Crosby also shed some light on the changes in XenSource's go-to-market strategy. A few years ago their plan was just to deliver the best hypervisor they could, and rely on the Linux distributors (Suse and Red Hat) to take it to market. But the results of this approach to date haven't been terribly exciting, so the new strategy is to sell a full-blown competitor to VMware's ESX, that is, the hypervisor plus the entire management and infrastructure framework. XenEnterprise 3.0, released last year, was the first big step in the implementation of this strategy. The next major milestone will be the release of XenEnterprise 4.0, set for later this summer.
One key point about XenSource that they don't go out of their way to emphasize is that their offering is a hybrid of open and closed source. The Xen hypervisor itself is GPLv2, while its system-level APIs come under a "BSD-like" license which is friendly to closed source OEM partners. But the XenEnterprise management tools which use those APIs – and which for evident marketing reasons they are calling XenCenter – are plain old commercial software. There's nothing wrong with that, of course – this company isn't exactly crushing anyone under its proprietary boot. Their reasoning is that if they released all of their stuff under GPL then Red Hat would just scoop it up and serve it in place of the very inferior management tools bundled into RHEL5.
The story behind the "BSD-like" license governing the Xen APIs is also interesting. According to Crosby, use of the Xen trademark (as distinct from the GPL code) is restricted to software developers who respect both the APIs and the ABI (application binary interface). This requirement has produced some friction with Red Hat, which as a result has stopped using the Xen trademark, leaving itself free to pursue what Crosby calls "proprietary software published openly," as exemplified by the libvirt API in RHEL5. Crosby argues that the ABI policy guarantees you can take a VM out of the freezer ten years from now and still be sure it will run on whatever version of Xen is current then. This isn't the way operating systems traditionally work, of course. You can't just take every application and driver that worked with Windows XP and expect it to work with Vista. But these days people use virtual machines as portable containers for their applications, so you need to be sure that new versions of the hypervisor won't break the ABI.
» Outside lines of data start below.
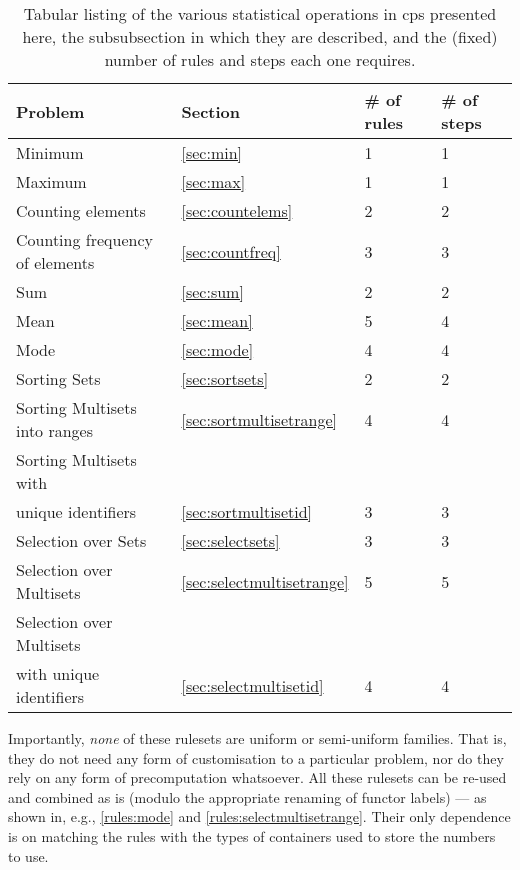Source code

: \begin{table} \centering
   \begin{tabular}{|l|l|l|l|}
    \hline
    \textbf{Problem} & \textbf{Section} & \textbf{\# of rules} & \textbf{\# of steps} \\ \hline
    Minimum & \ref{sec:min} & 1 & 1 \\ %
    Maximum & \ref{sec:max} & 1 & 1 \\ \hline
    Counting elements & \ref{sec:countelems} & 2 & 2 \\ %
    Counting frequency of elements & \ref{sec:countfreq} & 3 & 3 \\ \hline
    Sum & \ref{sec:sum} & 2 & 2 \\ %
    Mean & \ref{sec:mean} & 5 & 4 \\ %
    Mode & \ref{sec:mode} & 4 & 4 \\ \hline
    Sorting Sets & \ref{sec:sortsets} & 2 & 2 \\ %
    Sorting Multisets into ranges & \ref{sec:sortmultisetrange} & 4 & 4 \\ %
    Sorting Multisets with &&&\\ unique identifiers & \ref{sec:sortmultisetid} & 3 & 3 \\ \hline
    Selection over Sets & \ref{sec:selectsets} & 3 & 3 \\ %
    Selection over Multisets & \ref{sec:selectmultisetrange} & 5 & 5 \\ %
    Selection over Multisets &&&\\ with unique identifiers & \ref{sec:selectmultisetid} & 4 & 4 \\ \hline
\end{tabular} 
\caption[Listing of various statistical operations in \gls{cps}]{\label{tab:summary}Tabular listing of the various statistical operations in \gls{cps} presented here, the subsubsection in which they are described, and the (fixed) number of rules and steps each one requires.}
\end{table}

Importantly, \emph{none} of these rulesets are uniform or semi-uniform families.  That is, they do not need any form of customisation to a particular problem, nor do they rely on any form of precomputation whatsoever.  All these rulesets can be re-used and combined as is (modulo the appropriate renaming of functor labels) --- as shown in, e.g., \cref{rules:mode} and \cref{rules:selectmultisetrange}.  Their only dependence is on matching the rules with the types of containers used to store the numbers to use.

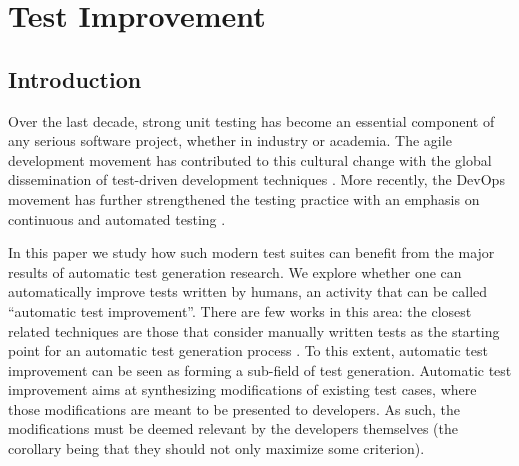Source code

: \chapter{Test Improvement}

\begin{center}
	\begin{mdframed}
		\large
	\end{mdframed}
\end{center}

\minitoc

\graphicspath{{.}{chapitres/test-improvement//}}

\section{Introduction}

Over the last decade, strong unit testing has become an essential component of any serious software project, whether in industry or academia. The agile development movement has contributed to this cultural change with the global dissemination of test-driven development techniques \cite{beck2003test}.
More recently, the DevOps movement has further strengthened the testing practice with an emphasis on continuous and automated testing \cite{Roche2013Devops}. 

In this paper we study how such modern test suites can benefit from the major results of automatic test generation research.
We explore whether one can automatically improve tests written by humans, an activity that can be called ``automatic test improvement''. 
There are few works in this area: the closest related techniques are those that consider manually written tests as the starting point for an automatic test generation process \cite{Harder03,fraser2012seed,Xuan:2014:TCP:2635868.2635906,Yoo:2012:TDR:2237756.2237758,danglot2017emerging,Xuan:2015:CRV:2786805.2803206}. To this extent, automatic test improvement can be seen as forming a sub-field of test generation.
Automatic test improvement aims at synthesizing modifications of existing test cases, where those modifications are meant to be presented to developers. As such, the modifications must be deemed relevant by the developers themselves (the corollary being that they should not only maximize some criterion). 

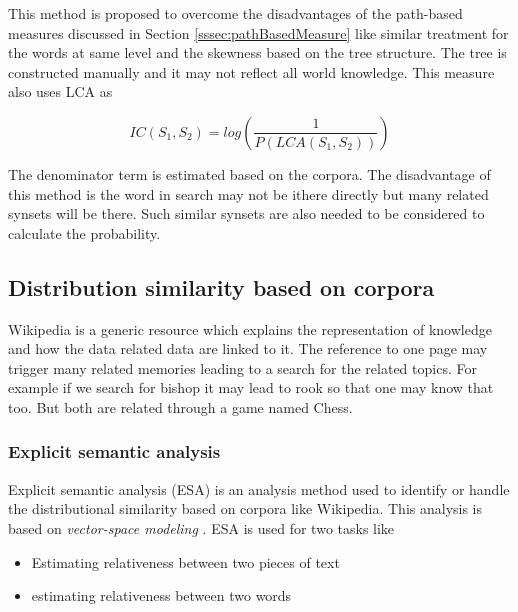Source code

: \documentclass{bmcart}
\begin{document}
This method is proposed to overcome the disadvantages of the path-based measures discussed in Section \ref{sssec:pathBasedMeasure} like similar treatment for the words at same level and the skewness based on the tree structure. The tree is constructed manually and it may not reflect all world knowledge. This measure also uses LCA as

\begin{center}
\begin{equation}
IC(S_1,S_2)=log \left(  \frac{1}{P(LCA(S_1,S_2))}  \right)
\end{equation}
\end{center}

The denominator term is estimated based on the corpora. The disadvantage of this method is the word in search may not be ithere directly but many related synsets will be there. Such similar synsets are also needed to be considered to calculate the probability.

\subsection{Distribution similarity based on corpora}
\label{ssec:distSimilarityCorpora}
Wikipedia is a generic resource which explains the representation of knowledge and how the data related data are linked to it. The reference to one page may trigger many related memories leading to a search for the related topics. For example if we search for bishop it may lead to rook so that one may know that too. But both are related through a game named Chess. 

\subsubsection{Explicit semantic analysis}
\label{sssec:esa}
Explicit semantic analysis (ESA) is an analysis method used to identify or handle the distributional similarity based on corpora like Wikipedia. This analysis is based on {\it vector-space modeling} \cite{esa}. ESA is used for two tasks like
\begin{itemize}
\item Estimating relativeness  between two pieces of text
\item estimating relativeness between two words
\end{itemize}
\end{document}
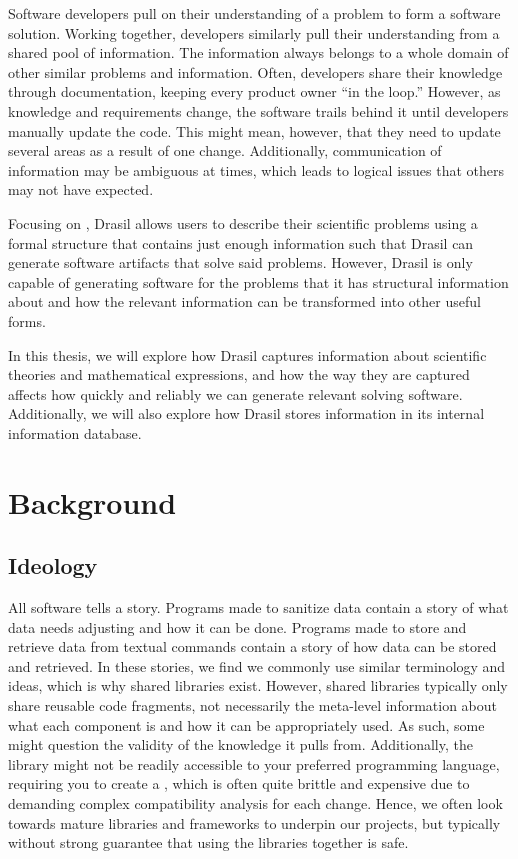 Software developers pull on their understanding of a problem to form a software
solution. Working together, developers similarly pull their understanding from a
shared pool of information. The information always belongs to a whole domain of
other similar problems and information. Often, developers share their knowledge
through documentation, keeping every product owner ``in the loop.'' However, as
knowledge and requirements change, the software trails behind it until
developers manually update the code. This might mean, however, that they need to
update several areas as a result of one change. Additionally, communication of
information may be ambiguous at times, which leads to logical issues that others
may not have expected.

Focusing on , Drasil allows users to describe their scientific problems
using a formal  structure that contains just enough information such
that Drasil can generate software artifacts that solve said problems. However,
Drasil is only capable of generating software for the problems that it has
structural information about and how the relevant information can be transformed
into other useful forms.

In this thesis, we will explore how Drasil captures information about scientific
theories and mathematical expressions, and how the way they are captured affects
how quickly and reliably we can generate relevant solving software.
Additionally, we will also explore how Drasil stores information in its internal
information database.

\section{Background}
\label{sec:intro:background}

\subsection[Ideology]{Ideology\footnotemark}


All software tells a story. Programs made to sanitize data contain a story of
what data needs adjusting and how it can be done. Programs made to store and
retrieve data from textual commands contain a story of how data can be stored
and retrieved. In these stories, we find we commonly use similar terminology and
ideas, which is why shared libraries exist. However, shared libraries typically
only share reusable code fragments, not necessarily the meta-level information
about what each component is and how it can be appropriately used. As such, some
might question the validity of the knowledge it pulls from. Additionally, the
library might not be readily accessible to your preferred programming language,
requiring you to create a , which is often quite brittle and expensive
due to demanding complex compatibility analysis for each change. Hence, we often
look towards mature libraries and frameworks to underpin our projects, but
typically without strong guarantee that using the libraries together is safe.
Interestingly, Crosby points out that the most common workloads running on VMs these days - regardless of the hypervisor used – are legacy versions of Windows, especially Windows 2000, because that's where the largest number of legacy apps have accumulated in customer data centers. By contrast, since the big growth in enterprise Linux has occurred only in the last few years, a higher proportion of Linux apps are running on more recent versions of the OS, and thus don't require as much VM-based "containerization."